→ Extracted entries
□ □ □ □ □ □ □
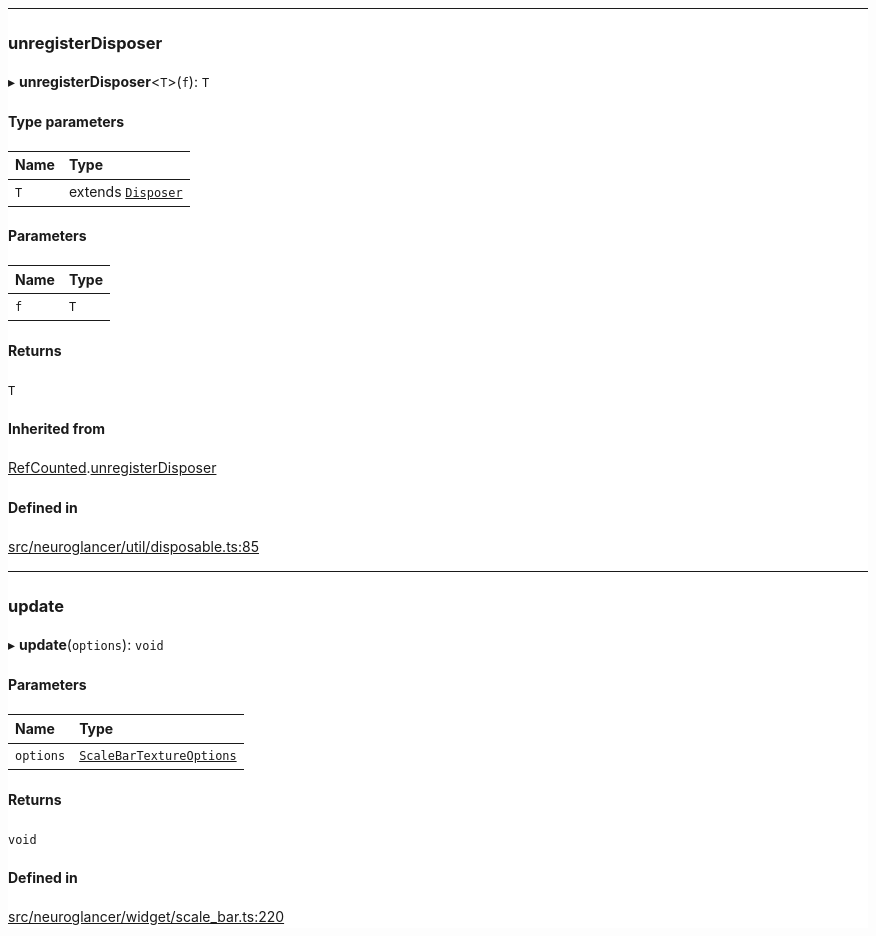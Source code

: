___

### unregisterDisposer

▸ **unregisterDisposer**<`T`\>(`f`): `T`

#### Type parameters

| Name | Type |
| :------ | :------ |
| `T` | extends [`Disposer`](../modules/neuroglancer_util_disposable.md#disposer) |

#### Parameters

| Name | Type |
| :------ | :------ |
| `f` | `T` |

#### Returns

`T`

#### Inherited from

[RefCounted](neuroglancer_util_disposable.RefCounted.md).[unregisterDisposer](neuroglancer_util_disposable.RefCounted.md#unregisterdisposer)

#### Defined in

[src/neuroglancer/util/disposable.ts:85](https://github.com/ActiveBrainAtlas2/neuroglancer/blob/034b457d/src/neuroglancer/util/disposable.ts#L85)

___

### update

▸ **update**(`options`): `void`

#### Parameters

| Name | Type |
| :------ | :------ |
| `options` | [`ScaleBarTextureOptions`](../interfaces/neuroglancer_widget_scale_bar.ScaleBarTextureOptions.md) |

#### Returns

`void`

#### Defined in

[src/neuroglancer/widget/scale_bar.ts:220](https://github.com/ActiveBrainAtlas2/neuroglancer/blob/034b457d/src/neuroglancer/widget/scale_bar.ts#L220)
□ □ □ □ □ □ □
→ The task
Every line above that holds the string "options" should be copied out.

→ Answer for the task
▸ **update**(`options`): `void`
| `options` | [`ScaleBarTextureOptions`](../interfaces/neuroglancer_widget_scale_bar.ScaleBarTextureOptions.md) |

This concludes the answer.